> [Activity]:
Lines in the listing below that include the word "swipeable" need to be copied.

> [Entries provided]:
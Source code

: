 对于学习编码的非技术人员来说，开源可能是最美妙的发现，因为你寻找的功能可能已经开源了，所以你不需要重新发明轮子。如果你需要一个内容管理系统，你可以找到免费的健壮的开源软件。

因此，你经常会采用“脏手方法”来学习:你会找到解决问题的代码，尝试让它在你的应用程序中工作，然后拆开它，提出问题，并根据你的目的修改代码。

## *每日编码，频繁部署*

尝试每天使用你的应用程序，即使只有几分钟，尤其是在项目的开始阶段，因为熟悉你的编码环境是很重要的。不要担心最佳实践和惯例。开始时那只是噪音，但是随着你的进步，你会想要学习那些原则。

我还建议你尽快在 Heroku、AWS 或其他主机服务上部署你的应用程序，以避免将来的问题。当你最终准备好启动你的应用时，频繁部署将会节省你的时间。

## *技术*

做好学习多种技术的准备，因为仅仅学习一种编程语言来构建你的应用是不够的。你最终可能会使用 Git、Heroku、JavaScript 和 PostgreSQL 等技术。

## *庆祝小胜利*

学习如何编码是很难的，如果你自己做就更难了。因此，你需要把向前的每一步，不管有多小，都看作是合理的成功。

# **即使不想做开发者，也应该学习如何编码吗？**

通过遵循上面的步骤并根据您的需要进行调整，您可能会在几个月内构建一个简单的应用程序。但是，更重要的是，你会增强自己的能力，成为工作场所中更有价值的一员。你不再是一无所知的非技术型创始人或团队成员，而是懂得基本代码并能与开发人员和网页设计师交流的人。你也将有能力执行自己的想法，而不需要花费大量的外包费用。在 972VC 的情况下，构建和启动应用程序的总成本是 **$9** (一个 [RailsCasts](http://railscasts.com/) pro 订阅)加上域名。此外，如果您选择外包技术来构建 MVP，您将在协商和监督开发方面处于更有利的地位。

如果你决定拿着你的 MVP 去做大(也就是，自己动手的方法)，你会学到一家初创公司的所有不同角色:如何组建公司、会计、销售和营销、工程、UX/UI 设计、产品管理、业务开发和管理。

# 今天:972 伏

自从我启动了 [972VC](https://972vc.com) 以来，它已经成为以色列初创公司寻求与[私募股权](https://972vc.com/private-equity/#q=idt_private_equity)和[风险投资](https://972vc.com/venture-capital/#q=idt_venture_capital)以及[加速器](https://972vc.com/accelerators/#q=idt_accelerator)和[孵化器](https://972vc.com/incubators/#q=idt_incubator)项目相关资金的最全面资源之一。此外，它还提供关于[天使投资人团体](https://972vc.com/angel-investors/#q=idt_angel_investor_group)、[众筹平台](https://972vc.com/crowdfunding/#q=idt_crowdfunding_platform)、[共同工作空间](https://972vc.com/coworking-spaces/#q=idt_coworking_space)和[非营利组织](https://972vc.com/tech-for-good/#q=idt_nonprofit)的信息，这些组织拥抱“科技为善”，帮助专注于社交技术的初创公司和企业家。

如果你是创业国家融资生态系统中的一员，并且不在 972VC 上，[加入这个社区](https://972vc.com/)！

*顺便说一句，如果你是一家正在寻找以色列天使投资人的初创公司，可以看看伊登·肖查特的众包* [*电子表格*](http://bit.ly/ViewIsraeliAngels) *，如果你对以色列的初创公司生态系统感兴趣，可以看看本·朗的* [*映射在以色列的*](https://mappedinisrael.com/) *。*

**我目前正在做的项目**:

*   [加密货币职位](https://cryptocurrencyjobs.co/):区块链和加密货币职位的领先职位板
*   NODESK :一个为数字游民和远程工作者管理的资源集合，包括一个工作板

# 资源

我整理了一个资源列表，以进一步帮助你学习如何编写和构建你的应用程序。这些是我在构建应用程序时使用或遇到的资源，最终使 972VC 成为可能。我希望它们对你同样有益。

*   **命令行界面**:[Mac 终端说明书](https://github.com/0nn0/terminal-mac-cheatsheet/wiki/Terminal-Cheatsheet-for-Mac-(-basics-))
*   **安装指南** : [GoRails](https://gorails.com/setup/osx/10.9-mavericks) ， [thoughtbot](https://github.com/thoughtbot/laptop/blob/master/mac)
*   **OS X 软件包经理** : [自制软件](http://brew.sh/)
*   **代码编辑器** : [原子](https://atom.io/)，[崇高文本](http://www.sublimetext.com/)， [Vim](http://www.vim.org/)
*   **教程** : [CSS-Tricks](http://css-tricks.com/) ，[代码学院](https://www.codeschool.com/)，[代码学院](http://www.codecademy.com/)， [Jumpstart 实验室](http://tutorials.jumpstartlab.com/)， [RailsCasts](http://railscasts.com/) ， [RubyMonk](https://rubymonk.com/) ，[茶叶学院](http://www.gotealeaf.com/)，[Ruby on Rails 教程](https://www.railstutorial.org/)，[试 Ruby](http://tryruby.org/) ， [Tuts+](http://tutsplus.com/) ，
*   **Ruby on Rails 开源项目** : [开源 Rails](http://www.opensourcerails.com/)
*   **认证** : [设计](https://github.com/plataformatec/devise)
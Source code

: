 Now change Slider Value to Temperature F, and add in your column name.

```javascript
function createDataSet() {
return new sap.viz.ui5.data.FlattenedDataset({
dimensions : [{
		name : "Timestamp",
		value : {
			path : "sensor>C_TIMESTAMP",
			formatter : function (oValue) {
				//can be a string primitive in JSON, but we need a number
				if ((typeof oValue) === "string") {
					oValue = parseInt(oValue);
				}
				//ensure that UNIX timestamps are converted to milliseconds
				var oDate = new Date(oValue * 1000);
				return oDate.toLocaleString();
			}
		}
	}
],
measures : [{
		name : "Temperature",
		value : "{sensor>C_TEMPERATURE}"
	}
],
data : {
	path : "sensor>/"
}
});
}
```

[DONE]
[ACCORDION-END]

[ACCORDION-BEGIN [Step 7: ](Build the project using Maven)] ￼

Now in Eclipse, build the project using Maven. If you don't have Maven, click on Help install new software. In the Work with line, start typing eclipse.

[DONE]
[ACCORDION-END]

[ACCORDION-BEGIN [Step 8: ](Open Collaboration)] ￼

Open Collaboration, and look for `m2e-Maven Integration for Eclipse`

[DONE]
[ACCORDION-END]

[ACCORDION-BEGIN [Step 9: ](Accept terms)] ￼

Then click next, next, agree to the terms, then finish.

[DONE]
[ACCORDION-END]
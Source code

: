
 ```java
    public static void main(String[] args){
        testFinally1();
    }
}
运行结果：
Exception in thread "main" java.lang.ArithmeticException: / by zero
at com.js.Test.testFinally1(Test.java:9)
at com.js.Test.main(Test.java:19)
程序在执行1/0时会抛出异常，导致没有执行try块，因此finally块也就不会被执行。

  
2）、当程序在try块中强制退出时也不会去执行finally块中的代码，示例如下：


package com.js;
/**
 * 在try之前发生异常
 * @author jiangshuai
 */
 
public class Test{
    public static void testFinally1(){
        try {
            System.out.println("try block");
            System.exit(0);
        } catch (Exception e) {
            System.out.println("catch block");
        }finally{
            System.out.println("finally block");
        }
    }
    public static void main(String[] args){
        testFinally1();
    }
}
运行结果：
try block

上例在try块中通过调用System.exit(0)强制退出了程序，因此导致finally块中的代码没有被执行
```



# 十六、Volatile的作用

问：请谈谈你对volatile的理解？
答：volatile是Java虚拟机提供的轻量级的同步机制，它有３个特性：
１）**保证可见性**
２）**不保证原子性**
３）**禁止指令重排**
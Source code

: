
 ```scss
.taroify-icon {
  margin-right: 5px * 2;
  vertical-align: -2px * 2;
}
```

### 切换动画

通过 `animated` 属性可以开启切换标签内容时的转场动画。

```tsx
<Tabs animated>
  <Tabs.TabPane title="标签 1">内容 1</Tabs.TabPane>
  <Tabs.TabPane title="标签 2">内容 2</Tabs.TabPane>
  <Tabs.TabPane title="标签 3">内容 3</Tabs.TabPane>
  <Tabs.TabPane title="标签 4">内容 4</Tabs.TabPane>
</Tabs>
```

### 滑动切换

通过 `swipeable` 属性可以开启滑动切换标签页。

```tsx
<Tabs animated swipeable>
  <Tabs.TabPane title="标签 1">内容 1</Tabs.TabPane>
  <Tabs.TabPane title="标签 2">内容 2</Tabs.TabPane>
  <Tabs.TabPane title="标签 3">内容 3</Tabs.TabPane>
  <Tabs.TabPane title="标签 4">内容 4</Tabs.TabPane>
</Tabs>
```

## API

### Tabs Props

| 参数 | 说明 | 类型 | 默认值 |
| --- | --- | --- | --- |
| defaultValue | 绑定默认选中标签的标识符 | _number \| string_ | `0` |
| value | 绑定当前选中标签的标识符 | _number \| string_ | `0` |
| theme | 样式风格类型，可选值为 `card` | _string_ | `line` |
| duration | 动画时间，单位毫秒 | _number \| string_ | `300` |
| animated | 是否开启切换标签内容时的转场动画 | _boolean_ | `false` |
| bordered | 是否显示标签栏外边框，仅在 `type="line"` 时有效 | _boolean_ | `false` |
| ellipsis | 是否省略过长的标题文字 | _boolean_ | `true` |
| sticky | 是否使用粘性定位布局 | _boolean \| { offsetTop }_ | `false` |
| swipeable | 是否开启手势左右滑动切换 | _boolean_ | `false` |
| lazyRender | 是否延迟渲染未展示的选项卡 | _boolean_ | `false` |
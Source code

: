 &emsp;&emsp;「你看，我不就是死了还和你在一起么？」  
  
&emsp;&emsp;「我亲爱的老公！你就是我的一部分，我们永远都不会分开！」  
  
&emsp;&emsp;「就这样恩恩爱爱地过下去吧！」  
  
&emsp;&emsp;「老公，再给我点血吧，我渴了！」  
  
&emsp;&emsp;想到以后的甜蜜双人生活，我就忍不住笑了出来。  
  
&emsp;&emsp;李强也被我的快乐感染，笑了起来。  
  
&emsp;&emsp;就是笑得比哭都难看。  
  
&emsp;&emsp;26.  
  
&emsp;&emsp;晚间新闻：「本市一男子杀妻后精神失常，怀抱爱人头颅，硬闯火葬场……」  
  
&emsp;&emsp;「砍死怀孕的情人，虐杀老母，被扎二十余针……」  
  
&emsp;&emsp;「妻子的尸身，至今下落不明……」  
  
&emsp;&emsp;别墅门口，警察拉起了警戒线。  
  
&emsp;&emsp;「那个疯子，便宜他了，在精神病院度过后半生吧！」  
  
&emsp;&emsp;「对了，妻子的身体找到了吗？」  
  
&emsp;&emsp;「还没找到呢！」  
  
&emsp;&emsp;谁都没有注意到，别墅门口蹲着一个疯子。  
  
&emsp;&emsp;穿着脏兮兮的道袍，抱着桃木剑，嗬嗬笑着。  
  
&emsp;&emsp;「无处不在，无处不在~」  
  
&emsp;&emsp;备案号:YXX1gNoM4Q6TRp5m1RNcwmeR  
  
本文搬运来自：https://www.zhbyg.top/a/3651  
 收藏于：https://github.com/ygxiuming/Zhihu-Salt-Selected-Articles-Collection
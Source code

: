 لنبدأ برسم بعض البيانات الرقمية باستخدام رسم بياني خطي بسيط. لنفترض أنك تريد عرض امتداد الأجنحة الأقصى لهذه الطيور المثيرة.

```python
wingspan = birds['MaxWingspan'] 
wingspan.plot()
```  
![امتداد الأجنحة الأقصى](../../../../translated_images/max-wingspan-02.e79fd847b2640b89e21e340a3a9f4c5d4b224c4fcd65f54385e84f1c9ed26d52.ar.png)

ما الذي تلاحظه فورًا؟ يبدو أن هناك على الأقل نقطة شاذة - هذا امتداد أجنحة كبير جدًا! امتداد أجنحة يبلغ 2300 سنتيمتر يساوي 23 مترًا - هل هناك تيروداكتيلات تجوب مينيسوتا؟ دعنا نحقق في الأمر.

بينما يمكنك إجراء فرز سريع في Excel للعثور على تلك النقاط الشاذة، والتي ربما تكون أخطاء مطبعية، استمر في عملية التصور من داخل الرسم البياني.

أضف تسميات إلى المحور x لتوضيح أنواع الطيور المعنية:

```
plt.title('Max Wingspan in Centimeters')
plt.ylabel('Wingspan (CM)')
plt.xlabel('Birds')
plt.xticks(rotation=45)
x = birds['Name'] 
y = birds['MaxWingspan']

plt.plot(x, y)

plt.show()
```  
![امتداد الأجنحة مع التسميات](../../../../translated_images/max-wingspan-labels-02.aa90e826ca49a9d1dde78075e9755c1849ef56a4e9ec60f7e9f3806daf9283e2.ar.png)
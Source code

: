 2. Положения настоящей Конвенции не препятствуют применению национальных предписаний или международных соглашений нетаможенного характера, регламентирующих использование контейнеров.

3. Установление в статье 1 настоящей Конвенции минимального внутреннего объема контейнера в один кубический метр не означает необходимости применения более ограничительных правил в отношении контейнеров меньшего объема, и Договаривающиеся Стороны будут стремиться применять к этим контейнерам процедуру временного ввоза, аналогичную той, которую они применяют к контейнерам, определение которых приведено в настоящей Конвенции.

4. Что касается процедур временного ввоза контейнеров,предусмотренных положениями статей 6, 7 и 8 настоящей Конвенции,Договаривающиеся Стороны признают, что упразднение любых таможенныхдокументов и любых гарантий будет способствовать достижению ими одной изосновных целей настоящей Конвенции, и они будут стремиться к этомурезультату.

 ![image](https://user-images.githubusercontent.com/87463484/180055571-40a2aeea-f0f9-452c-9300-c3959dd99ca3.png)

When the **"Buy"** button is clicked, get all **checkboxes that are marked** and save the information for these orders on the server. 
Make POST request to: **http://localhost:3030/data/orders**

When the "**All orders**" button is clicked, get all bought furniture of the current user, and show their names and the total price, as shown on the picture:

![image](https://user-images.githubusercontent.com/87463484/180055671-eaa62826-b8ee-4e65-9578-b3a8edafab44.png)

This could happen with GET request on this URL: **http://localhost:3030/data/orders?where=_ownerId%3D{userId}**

> [Problem solution]:
通过 `swipeable` 属性可以开启滑动切换标签页。
<Tabs animated swipeable>
| swipeable | 是否开启手势左右滑动切换 | _boolean_ | `false` |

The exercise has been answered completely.